Look for "theoremstyle" in the material below and show each line that contains it.

━━ Supplied data

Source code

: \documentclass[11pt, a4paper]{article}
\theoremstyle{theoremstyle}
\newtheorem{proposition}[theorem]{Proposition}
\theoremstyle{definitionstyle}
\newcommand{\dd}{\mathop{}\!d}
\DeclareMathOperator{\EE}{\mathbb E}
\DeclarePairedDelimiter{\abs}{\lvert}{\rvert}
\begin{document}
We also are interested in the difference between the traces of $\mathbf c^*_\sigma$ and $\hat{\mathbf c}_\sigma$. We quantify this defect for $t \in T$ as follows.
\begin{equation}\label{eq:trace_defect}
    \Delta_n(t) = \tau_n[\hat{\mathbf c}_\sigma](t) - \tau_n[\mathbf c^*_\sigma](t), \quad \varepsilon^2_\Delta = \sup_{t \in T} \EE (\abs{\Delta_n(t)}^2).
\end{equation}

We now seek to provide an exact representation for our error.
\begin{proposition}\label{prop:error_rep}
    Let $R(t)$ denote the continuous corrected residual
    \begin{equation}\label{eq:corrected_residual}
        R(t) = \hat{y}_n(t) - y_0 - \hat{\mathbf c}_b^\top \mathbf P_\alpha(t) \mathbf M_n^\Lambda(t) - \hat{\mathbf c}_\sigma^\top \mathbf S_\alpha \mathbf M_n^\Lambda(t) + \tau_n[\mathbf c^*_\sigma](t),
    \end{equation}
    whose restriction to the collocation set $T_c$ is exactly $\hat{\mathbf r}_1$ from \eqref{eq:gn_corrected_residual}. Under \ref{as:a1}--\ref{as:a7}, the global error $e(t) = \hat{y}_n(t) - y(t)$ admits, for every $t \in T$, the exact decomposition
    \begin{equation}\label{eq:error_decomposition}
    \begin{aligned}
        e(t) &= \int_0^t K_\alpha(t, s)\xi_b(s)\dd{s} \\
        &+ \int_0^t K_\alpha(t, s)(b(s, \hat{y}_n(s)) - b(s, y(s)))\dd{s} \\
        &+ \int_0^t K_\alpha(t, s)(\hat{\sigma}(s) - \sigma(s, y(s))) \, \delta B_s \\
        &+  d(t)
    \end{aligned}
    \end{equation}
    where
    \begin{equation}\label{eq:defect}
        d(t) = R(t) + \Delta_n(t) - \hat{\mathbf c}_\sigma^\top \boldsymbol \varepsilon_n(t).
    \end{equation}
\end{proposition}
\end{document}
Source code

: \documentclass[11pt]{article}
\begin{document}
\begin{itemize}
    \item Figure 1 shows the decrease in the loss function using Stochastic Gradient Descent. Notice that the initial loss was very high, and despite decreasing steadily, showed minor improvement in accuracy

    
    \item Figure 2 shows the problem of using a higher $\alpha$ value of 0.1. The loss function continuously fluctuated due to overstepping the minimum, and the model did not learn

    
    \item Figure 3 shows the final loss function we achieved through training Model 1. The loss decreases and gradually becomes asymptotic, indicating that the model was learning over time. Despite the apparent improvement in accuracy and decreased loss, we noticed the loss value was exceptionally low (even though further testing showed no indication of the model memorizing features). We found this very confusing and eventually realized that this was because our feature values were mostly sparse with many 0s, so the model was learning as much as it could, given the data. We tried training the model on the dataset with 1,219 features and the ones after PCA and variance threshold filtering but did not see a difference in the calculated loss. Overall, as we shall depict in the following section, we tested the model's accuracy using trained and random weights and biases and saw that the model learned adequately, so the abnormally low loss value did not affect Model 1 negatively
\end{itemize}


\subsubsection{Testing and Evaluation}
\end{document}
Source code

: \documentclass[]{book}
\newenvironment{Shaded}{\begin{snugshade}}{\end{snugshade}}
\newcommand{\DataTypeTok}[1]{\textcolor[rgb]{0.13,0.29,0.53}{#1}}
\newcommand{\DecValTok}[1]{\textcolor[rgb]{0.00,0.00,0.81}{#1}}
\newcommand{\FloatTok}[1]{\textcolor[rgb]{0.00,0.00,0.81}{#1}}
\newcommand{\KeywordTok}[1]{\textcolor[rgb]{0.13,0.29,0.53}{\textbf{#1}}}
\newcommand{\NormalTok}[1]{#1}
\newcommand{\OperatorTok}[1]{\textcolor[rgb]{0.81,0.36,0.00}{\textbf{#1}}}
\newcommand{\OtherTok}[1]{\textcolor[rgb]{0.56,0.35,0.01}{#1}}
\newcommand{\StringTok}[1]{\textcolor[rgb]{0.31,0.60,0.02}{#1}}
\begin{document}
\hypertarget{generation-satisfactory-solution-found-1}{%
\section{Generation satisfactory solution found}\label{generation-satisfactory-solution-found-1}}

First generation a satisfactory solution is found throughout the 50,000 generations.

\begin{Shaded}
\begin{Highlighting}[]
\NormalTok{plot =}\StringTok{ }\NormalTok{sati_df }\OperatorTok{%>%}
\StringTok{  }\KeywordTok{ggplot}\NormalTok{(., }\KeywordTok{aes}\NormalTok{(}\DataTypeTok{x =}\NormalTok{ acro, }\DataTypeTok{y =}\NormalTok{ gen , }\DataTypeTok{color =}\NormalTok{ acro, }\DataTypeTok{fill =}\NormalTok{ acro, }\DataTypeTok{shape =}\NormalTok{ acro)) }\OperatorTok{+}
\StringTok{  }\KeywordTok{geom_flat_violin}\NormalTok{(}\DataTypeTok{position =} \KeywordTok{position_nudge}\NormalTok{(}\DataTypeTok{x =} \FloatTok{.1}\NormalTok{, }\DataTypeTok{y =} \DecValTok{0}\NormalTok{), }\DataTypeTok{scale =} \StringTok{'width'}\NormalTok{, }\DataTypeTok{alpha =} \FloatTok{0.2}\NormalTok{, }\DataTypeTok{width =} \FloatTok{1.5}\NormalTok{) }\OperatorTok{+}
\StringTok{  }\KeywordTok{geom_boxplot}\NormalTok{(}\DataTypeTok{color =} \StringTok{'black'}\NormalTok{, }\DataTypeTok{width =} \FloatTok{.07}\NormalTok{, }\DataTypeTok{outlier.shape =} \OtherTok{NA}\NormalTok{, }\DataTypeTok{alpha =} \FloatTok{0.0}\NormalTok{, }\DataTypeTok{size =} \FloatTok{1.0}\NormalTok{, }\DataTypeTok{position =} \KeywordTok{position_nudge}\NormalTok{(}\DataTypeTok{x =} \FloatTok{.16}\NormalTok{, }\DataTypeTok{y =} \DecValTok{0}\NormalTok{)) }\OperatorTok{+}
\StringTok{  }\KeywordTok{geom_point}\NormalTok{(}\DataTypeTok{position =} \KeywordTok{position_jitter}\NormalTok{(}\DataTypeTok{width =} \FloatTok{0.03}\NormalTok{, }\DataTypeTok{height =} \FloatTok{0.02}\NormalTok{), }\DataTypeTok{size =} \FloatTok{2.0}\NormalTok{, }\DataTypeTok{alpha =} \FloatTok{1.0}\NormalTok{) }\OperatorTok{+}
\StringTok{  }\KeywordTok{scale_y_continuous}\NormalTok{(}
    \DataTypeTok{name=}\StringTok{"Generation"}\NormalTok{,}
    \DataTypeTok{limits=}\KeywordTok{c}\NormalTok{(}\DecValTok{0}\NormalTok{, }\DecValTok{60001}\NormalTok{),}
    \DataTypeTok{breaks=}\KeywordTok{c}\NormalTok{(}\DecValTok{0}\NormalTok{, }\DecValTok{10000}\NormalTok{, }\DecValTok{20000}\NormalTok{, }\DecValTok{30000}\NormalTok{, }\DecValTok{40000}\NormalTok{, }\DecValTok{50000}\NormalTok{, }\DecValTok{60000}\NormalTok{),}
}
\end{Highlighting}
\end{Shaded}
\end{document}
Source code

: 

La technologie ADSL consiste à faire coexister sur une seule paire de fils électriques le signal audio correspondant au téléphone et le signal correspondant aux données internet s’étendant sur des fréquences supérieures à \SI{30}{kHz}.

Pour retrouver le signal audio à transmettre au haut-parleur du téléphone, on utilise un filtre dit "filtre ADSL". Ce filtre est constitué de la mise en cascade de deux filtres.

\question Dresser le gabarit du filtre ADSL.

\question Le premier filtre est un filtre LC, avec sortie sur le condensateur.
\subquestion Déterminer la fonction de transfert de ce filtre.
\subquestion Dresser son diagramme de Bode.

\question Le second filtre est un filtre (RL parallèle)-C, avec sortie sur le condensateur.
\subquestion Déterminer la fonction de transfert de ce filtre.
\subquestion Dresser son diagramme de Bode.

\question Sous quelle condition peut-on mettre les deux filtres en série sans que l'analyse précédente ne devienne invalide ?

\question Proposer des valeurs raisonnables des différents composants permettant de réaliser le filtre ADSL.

━━━━
━━ Supplied data

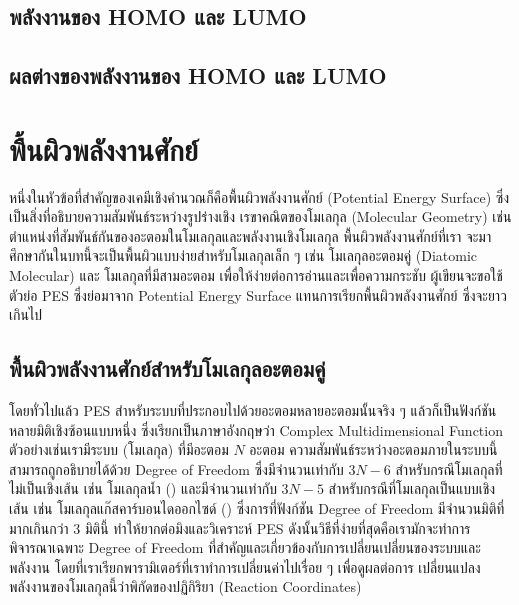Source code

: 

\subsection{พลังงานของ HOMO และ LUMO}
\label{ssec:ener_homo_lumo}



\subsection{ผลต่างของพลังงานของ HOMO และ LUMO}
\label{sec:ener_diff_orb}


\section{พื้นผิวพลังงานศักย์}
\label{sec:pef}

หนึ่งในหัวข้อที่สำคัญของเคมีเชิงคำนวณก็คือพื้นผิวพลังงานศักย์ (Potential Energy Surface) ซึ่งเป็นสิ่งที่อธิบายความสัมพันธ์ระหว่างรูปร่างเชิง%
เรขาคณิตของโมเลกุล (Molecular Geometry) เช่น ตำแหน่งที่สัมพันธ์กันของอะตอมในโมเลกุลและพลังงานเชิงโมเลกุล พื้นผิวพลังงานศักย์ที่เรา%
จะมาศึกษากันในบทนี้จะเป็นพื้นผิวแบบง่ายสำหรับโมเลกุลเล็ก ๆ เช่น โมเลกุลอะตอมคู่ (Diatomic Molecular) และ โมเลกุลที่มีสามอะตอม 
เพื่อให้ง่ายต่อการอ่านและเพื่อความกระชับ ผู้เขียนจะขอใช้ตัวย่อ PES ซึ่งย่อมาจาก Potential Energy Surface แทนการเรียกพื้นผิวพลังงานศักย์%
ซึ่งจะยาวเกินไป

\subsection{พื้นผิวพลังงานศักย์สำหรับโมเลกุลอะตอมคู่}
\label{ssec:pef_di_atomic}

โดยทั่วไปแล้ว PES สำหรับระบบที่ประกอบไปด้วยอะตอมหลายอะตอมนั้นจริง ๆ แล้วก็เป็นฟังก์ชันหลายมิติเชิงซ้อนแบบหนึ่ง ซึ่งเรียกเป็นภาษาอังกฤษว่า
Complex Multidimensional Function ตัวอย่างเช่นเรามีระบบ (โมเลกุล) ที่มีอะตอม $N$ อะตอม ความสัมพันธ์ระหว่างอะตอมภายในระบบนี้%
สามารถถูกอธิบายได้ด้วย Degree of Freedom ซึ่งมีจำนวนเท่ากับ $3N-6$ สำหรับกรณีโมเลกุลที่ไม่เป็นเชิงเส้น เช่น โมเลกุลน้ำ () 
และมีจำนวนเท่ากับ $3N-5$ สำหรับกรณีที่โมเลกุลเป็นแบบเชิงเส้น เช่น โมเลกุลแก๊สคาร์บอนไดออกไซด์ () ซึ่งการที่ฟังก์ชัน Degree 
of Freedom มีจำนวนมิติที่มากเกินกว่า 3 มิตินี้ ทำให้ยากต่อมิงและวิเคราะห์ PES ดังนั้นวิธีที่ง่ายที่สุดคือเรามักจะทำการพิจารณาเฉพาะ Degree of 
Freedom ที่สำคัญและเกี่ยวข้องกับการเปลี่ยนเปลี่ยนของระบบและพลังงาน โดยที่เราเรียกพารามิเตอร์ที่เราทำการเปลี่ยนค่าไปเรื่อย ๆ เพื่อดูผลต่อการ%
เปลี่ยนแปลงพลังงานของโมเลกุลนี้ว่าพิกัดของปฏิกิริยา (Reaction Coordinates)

━━━━
━━ Supplied data

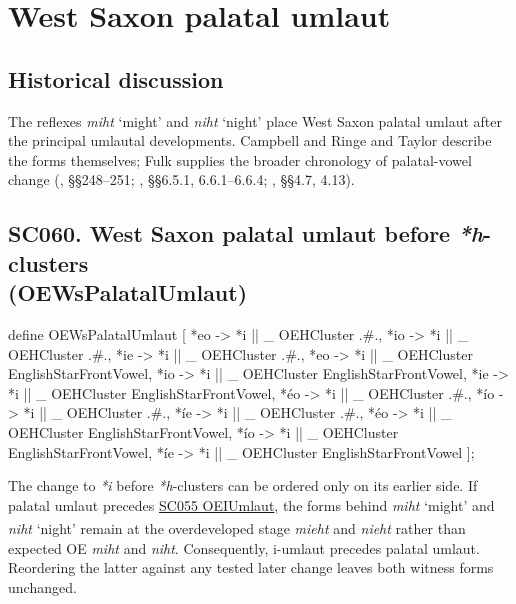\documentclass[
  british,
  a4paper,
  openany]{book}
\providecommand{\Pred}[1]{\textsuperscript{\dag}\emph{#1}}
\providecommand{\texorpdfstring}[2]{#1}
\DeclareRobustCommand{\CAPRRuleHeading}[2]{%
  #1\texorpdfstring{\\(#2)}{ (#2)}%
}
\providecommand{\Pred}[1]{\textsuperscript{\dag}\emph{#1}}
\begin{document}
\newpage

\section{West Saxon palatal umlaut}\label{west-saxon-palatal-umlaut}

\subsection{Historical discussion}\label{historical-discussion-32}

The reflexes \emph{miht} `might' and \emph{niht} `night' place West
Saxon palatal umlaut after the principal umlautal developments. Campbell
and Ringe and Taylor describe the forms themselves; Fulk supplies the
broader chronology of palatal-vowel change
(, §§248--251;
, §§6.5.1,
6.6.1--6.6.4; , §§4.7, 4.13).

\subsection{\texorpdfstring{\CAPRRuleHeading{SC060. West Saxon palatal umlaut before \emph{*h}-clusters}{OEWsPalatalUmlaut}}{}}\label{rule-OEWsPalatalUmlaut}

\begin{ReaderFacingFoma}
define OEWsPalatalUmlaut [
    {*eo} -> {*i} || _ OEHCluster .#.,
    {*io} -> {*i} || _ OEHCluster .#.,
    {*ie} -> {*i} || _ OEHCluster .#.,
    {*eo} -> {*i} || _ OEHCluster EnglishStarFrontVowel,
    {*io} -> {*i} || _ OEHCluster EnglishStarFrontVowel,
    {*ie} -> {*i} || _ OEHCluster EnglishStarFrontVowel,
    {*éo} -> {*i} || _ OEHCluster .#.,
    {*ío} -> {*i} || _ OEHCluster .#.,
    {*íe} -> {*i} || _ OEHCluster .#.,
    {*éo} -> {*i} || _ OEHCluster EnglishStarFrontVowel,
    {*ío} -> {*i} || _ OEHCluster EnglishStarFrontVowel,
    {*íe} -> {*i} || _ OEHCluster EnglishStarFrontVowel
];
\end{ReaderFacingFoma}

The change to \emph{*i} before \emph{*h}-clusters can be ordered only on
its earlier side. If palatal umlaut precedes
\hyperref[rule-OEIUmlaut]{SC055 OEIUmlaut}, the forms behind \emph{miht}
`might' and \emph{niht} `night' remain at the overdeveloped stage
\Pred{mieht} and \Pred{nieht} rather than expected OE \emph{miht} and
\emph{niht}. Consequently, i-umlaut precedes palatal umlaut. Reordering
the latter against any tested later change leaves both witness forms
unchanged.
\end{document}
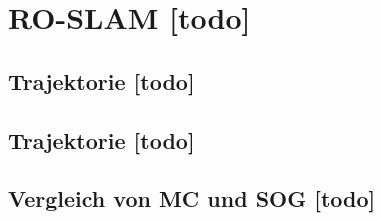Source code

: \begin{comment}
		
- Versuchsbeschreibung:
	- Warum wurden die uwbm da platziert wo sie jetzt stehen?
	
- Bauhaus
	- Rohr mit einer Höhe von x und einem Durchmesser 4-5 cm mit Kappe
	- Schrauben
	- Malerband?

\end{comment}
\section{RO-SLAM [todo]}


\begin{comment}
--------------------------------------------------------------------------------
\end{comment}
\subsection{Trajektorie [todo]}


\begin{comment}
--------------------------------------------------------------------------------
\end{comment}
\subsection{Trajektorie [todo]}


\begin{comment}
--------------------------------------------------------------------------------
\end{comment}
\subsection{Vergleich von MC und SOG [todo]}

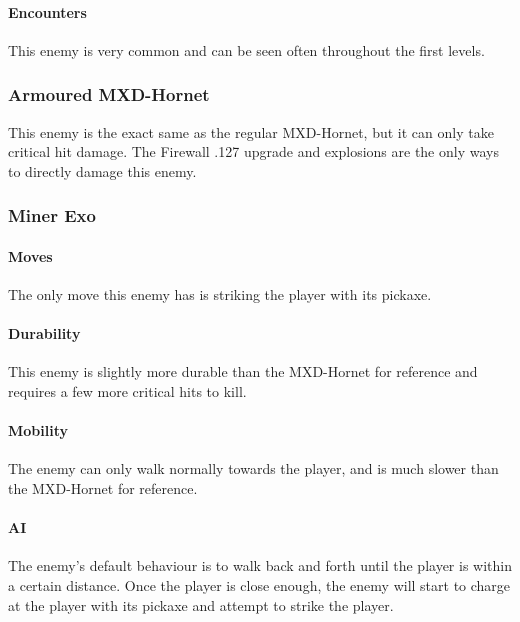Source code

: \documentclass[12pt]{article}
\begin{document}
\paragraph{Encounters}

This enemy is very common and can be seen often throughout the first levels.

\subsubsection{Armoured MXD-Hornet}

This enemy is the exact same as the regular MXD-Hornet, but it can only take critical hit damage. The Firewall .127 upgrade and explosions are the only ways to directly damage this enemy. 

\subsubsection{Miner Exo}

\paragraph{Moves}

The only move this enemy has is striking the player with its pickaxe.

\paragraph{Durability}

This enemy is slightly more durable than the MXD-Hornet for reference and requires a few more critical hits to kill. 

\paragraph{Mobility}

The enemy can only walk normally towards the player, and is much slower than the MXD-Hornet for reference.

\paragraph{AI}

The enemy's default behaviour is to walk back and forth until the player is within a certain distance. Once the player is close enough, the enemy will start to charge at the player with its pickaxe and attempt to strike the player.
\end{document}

━━━━

• Task answer:
\theoremstyle{theoremstyle}
\theoremstyle{definitionstyle}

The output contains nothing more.